Content starts
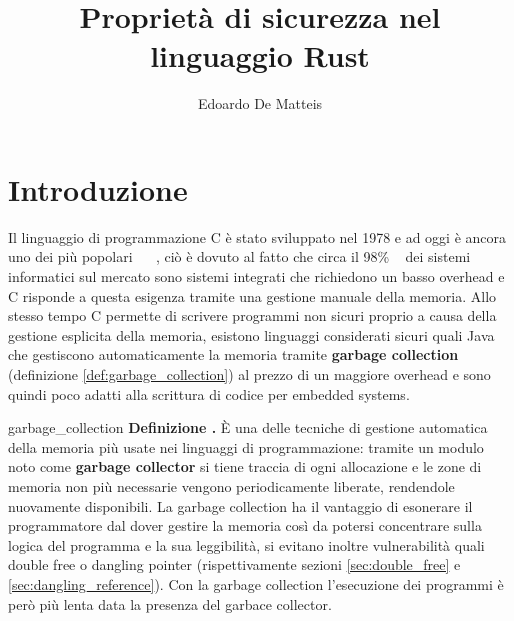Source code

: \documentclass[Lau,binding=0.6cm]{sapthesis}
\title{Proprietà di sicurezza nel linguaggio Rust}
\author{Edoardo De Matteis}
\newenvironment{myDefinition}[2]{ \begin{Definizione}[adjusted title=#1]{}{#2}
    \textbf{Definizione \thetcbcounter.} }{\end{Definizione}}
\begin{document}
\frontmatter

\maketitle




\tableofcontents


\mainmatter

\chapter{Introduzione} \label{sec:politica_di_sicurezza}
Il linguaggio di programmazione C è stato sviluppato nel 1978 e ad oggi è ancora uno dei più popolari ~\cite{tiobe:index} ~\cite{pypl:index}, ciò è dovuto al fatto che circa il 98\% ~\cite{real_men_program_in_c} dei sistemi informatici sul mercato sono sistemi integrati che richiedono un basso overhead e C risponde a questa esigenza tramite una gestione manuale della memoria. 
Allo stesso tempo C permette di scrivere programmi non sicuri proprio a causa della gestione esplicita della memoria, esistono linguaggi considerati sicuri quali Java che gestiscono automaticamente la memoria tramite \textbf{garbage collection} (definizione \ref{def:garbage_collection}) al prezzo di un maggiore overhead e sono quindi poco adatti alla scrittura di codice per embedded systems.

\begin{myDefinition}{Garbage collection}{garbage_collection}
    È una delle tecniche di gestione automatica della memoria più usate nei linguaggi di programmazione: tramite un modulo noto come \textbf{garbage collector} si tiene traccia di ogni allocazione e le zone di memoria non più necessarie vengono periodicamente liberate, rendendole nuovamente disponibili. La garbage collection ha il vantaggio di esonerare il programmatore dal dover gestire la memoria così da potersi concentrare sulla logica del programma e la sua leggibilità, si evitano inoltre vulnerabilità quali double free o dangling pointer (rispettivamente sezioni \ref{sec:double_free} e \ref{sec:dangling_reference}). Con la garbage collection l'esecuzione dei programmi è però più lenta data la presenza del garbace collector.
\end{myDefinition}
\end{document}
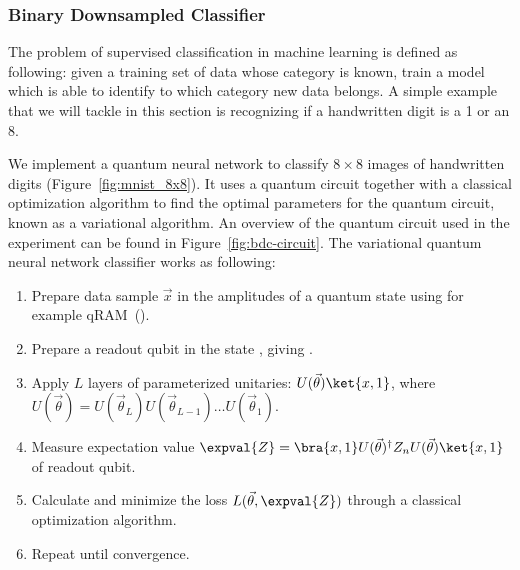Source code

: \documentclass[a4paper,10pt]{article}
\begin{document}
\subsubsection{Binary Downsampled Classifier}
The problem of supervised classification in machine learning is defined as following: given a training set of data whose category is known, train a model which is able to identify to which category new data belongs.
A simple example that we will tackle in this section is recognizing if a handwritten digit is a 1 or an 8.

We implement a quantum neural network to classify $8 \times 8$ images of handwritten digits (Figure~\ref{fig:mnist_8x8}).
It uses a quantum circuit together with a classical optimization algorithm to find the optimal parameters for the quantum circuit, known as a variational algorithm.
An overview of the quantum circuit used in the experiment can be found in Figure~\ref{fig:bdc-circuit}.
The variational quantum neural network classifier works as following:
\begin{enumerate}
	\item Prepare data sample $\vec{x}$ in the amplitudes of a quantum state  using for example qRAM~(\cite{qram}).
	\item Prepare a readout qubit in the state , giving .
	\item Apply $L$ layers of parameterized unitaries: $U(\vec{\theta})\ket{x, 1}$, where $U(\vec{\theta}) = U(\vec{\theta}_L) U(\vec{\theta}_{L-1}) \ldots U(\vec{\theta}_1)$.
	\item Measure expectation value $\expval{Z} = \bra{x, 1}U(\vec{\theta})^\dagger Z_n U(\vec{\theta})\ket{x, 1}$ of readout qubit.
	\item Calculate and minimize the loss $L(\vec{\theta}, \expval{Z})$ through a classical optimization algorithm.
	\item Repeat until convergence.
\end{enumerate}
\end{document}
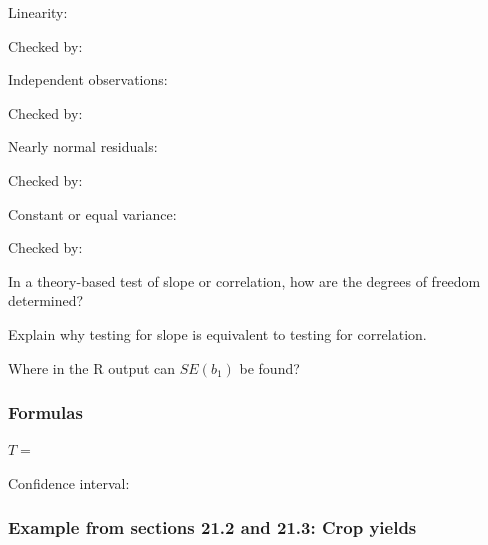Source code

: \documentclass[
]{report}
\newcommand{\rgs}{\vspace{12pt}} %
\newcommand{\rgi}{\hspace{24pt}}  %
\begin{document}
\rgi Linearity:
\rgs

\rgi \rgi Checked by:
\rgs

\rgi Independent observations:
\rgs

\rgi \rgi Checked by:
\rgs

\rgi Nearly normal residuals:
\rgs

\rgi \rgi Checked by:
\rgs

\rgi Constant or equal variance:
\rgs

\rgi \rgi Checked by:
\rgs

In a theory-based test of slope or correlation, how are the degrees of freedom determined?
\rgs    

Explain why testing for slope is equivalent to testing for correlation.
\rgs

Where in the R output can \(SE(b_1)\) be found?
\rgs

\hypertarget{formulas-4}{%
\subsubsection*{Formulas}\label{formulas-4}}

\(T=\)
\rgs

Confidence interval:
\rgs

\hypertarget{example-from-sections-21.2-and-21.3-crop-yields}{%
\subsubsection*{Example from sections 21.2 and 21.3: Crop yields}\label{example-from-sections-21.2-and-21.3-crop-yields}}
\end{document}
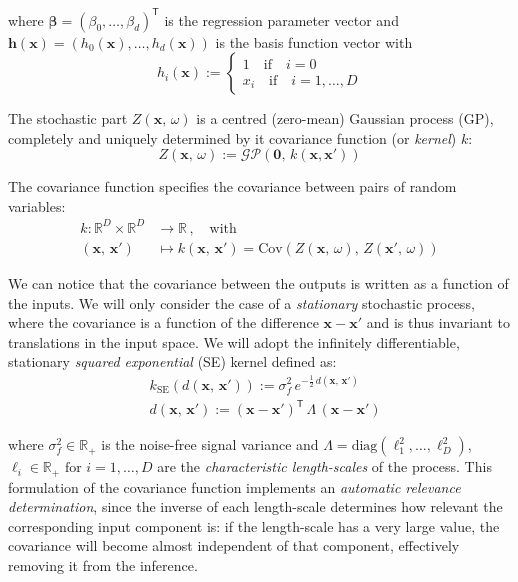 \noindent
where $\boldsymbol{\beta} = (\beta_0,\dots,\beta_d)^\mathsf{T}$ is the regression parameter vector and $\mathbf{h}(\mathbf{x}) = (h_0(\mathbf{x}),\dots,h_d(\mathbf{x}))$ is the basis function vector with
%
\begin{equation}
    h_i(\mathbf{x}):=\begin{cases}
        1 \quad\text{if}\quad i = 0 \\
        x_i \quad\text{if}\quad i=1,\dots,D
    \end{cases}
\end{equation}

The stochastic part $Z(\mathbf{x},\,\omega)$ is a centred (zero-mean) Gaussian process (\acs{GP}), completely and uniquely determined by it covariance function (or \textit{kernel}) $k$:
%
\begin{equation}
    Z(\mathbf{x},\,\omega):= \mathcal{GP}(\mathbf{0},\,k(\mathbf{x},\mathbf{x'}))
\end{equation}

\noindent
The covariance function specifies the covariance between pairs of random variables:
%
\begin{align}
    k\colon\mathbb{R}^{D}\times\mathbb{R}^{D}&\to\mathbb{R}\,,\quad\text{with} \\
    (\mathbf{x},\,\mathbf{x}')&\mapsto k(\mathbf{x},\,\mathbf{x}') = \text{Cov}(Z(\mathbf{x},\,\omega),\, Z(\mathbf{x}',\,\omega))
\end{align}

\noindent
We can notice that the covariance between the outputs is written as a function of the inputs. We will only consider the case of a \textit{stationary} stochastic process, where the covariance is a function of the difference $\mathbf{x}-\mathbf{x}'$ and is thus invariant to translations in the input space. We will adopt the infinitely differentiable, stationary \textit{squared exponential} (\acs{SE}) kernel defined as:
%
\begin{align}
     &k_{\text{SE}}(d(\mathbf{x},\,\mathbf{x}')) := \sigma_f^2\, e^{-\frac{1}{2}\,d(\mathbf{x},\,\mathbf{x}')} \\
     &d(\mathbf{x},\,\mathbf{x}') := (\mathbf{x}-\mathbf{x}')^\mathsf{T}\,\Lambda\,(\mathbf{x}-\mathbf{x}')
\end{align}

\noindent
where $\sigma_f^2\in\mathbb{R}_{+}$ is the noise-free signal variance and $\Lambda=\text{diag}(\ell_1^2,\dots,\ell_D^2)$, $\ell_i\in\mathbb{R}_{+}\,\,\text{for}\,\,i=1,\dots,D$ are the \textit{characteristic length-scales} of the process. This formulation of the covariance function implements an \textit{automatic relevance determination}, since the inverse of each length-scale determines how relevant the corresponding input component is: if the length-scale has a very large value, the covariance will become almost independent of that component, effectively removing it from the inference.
Content ends
◆ **Your goal**: Reproduce exactly the line that contains "We can notice" together with each line after it to the end of the entries; include no other lines.

◆ **Your response**:
We can notice that the covariance between the outputs is written as a function of the inputs. We will only consider the case of a \textit{stationary} stochastic process, where the covariance is a function of the difference $\mathbf{x}-\mathbf{x}'$ and is thus invariant to translations in the input space. We will adopt the infinitely differentiable, stationary \textit{squared exponential} (\acs{SE}) kernel defined as:
%
\begin{align}
     &k_{\text{SE}}(d(\mathbf{x},\,\mathbf{x}')) := \sigma_f^2\, e^{-\frac{1}{2}\,d(\mathbf{x},\,\mathbf{x}')} \\
     &d(\mathbf{x},\,\mathbf{x}') := (\mathbf{x}-\mathbf{x}')^\mathsf{T}\,\Lambda\,(\mathbf{x}-\mathbf{x}')
\end{align}

\noindent
where $\sigma_f^2\in\mathbb{R}_{+}$ is the noise-free signal variance and $\Lambda=\text{diag}(\ell_1^2,\dots,\ell_D^2)$, $\ell_i\in\mathbb{R}_{+}\,\,\text{for}\,\,i=1,\dots,D$ are the \textit{characteristic length-scales} of the process. This formulation of the covariance function implements an \textit{automatic relevance determination}, since the inverse of each length-scale determines how relevant the corresponding input component is: if the length-scale has a very large value, the covariance will become almost independent of that component, effectively removing it from the inference.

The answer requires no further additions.